Make an exact copy of the entries that come next.

*** RECORDS FOR THE TASK ***

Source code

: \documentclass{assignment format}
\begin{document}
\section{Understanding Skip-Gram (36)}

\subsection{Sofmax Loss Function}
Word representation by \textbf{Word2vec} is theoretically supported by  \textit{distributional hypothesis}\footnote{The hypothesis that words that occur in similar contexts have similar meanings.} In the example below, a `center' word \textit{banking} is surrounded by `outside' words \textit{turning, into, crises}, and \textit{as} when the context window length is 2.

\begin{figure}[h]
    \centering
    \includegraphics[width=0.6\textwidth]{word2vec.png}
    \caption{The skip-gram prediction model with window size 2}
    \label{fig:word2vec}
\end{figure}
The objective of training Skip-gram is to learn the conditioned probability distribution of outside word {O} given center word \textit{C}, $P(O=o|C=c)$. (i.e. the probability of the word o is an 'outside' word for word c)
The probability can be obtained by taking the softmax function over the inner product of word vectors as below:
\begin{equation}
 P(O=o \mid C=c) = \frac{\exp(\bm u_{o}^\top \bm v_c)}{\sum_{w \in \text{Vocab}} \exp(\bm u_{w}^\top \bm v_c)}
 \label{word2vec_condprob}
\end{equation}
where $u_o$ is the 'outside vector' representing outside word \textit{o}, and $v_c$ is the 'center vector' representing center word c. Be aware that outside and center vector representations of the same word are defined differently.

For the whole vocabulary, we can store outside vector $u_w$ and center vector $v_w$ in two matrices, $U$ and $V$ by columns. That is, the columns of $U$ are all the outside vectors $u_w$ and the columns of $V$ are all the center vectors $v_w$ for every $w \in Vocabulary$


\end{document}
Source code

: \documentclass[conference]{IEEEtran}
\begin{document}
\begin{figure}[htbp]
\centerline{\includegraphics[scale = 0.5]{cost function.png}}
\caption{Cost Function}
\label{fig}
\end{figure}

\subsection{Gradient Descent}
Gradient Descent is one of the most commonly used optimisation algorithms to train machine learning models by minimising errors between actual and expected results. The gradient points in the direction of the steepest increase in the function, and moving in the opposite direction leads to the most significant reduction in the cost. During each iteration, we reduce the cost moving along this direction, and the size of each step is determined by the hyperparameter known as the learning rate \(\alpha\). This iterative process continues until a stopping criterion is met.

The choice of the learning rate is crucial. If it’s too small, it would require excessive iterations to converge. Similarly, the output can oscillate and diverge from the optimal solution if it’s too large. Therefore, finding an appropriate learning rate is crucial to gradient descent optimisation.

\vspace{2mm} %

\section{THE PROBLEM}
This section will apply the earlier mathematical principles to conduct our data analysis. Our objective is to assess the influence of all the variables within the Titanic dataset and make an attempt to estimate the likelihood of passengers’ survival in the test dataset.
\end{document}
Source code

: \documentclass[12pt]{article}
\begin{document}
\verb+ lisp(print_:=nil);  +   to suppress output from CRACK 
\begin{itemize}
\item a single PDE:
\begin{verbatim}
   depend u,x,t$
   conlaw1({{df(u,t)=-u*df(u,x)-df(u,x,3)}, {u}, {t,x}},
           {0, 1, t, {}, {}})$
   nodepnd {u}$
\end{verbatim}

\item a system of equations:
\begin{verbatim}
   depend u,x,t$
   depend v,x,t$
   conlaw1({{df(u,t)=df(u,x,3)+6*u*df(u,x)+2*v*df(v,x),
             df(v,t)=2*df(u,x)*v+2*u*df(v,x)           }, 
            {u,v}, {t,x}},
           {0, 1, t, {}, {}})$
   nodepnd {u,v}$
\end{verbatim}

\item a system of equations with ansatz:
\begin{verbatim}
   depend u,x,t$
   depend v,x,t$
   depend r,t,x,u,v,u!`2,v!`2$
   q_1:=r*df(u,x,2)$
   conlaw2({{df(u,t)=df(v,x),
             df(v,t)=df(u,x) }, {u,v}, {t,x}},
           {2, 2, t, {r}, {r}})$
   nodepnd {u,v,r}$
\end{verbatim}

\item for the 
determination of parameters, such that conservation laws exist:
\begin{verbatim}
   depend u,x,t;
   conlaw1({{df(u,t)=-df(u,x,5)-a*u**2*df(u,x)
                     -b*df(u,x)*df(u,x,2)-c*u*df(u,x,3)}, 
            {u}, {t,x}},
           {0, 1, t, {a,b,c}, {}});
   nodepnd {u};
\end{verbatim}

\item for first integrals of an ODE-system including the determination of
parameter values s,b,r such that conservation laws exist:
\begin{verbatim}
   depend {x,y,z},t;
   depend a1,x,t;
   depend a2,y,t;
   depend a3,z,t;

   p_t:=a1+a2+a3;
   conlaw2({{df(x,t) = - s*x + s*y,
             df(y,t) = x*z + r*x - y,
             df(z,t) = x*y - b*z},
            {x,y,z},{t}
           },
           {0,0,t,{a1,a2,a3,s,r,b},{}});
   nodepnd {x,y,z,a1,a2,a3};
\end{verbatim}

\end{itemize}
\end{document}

*** End of RECORDS FOR THE TASK ***

RESPONSE TO THE EXERCISE:
Source code

: \documentclass{assignment format}
\begin{document}
\section{Understanding Skip-Gram (36)}

\subsection{Sofmax Loss Function}
Word representation by \textbf{Word2vec} is theoretically supported by  \textit{distributional hypothesis}\footnote{The hypothesis that words that occur in similar contexts have similar meanings.} In the example below, a `center' word \textit{banking} is surrounded by `outside' words \textit{turning, into, crises}, and \textit{as} when the context window length is 2.

\begin{figure}[h]
    \centering
    \includegraphics[width=0.6\textwidth]{word2vec.png}
    \caption{The skip-gram prediction model with window size 2}
    \label{fig:word2vec}
\end{figure}
The objective of training Skip-gram is to learn the conditioned probability distribution of outside word {O} given center word \textit{C}, $P(O=o|C=c)$. (i.e. the probability of the word o is an 'outside' word for word c)
The probability can be obtained by taking the softmax function over the inner product of word vectors as below:
\begin{equation}
 P(O=o \mid C=c) = \frac{\exp(\bm u_{o}^\top \bm v_c)}{\sum_{w \in \text{Vocab}} \exp(\bm u_{w}^\top \bm v_c)}
 \label{word2vec_condprob}
\end{equation}
where $u_o$ is the 'outside vector' representing outside word \textit{o}, and $v_c$ is the 'center vector' representing center word c. Be aware that outside and center vector representations of the same word are defined differently.

For the whole vocabulary, we can store outside vector $u_w$ and center vector $v_w$ in two matrices, $U$ and $V$ by columns. That is, the columns of $U$ are all the outside vectors $u_w$ and the columns of $V$ are all the center vectors $v_w$ for every $w \in Vocabulary$


\end{document}
Source code

: \documentclass[conference]{IEEEtran}
\begin{document}
\begin{figure}[htbp]
\centerline{\includegraphics[scale = 0.5]{cost function.png}}
\caption{Cost Function}
\label{fig}
\end{figure}

\subsection{Gradient Descent}
Gradient Descent is one of the most commonly used optimisation algorithms to train machine learning models by minimising errors between actual and expected results. The gradient points in the direction of the steepest increase in the function, and moving in the opposite direction leads to the most significant reduction in the cost. During each iteration, we reduce the cost moving along this direction, and the size of each step is determined by the hyperparameter known as the learning rate \(\alpha\). This iterative process continues until a stopping criterion is met.

The choice of the learning rate is crucial. If it’s too small, it would require excessive iterations to converge. Similarly, the output can oscillate and diverge from the optimal solution if it’s too large. Therefore, finding an appropriate learning rate is crucial to gradient descent optimisation.

\vspace{2mm} %

\section{THE PROBLEM}
This section will apply the earlier mathematical principles to conduct our data analysis. Our objective is to assess the influence of all the variables within the Titanic dataset and make an attempt to estimate the likelihood of passengers’ survival in the test dataset.
\end{document}
Source code

: \documentclass[12pt]{article}
\begin{document}
\verb+ lisp(print_:=nil);  +   to suppress output from CRACK 
\begin{itemize}
\item a single PDE:
\begin{verbatim}
   depend u,x,t$
   conlaw1({{df(u,t)=-u*df(u,x)-df(u,x,3)}, {u}, {t,x}},
           {0, 1, t, {}, {}})$
   nodepnd {u}$
\end{verbatim}

\item a system of equations:
\begin{verbatim}
   depend u,x,t$
   depend v,x,t$
   conlaw1({{df(u,t)=df(u,x,3)+6*u*df(u,x)+2*v*df(v,x),
             df(v,t)=2*df(u,x)*v+2*u*df(v,x)           }, 
            {u,v}, {t,x}},
           {0, 1, t, {}, {}})$
   nodepnd {u,v}$
\end{verbatim}

\item a system of equations with ansatz:
\begin{verbatim}
   depend u,x,t$
   depend v,x,t$
   depend r,t,x,u,v,u!`2,v!`2$
   q_1:=r*df(u,x,2)$
   conlaw2({{df(u,t)=df(v,x),
             df(v,t)=df(u,x) }, {u,v}, {t,x}},
           {2, 2, t, {r}, {r}})$
   nodepnd {u,v,r}$
\end{verbatim}

\item for the 
determination of parameters, such that conservation laws exist:
\begin{verbatim}
   depend u,x,t;
   conlaw1({{df(u,t)=-df(u,x,5)-a*u**2*df(u,x)
                     -b*df(u,x)*df(u,x,2)-c*u*df(u,x,3)}, 
            {u}, {t,x}},
           {0, 1, t, {a,b,c}, {}});
   nodepnd {u};
\end{verbatim}

\item for first integrals of an ODE-system including the determination of
parameter values s,b,r such that conservation laws exist:
\begin{verbatim}
   depend {x,y,z},t;
   depend a1,x,t;
   depend a2,y,t;
   depend a3,z,t;

   p_t:=a1+a2+a3;
   conlaw2({{df(x,t) = - s*x + s*y,
             df(y,t) = x*z + r*x - y,
             df(z,t) = x*y - b*z},
            {x,y,z},{t}
           },
           {0,0,t,{a1,a2,a3,s,r,b},{}});
   nodepnd {x,y,z,a1,a2,a3};
\end{verbatim}

\end{itemize}
\end{document}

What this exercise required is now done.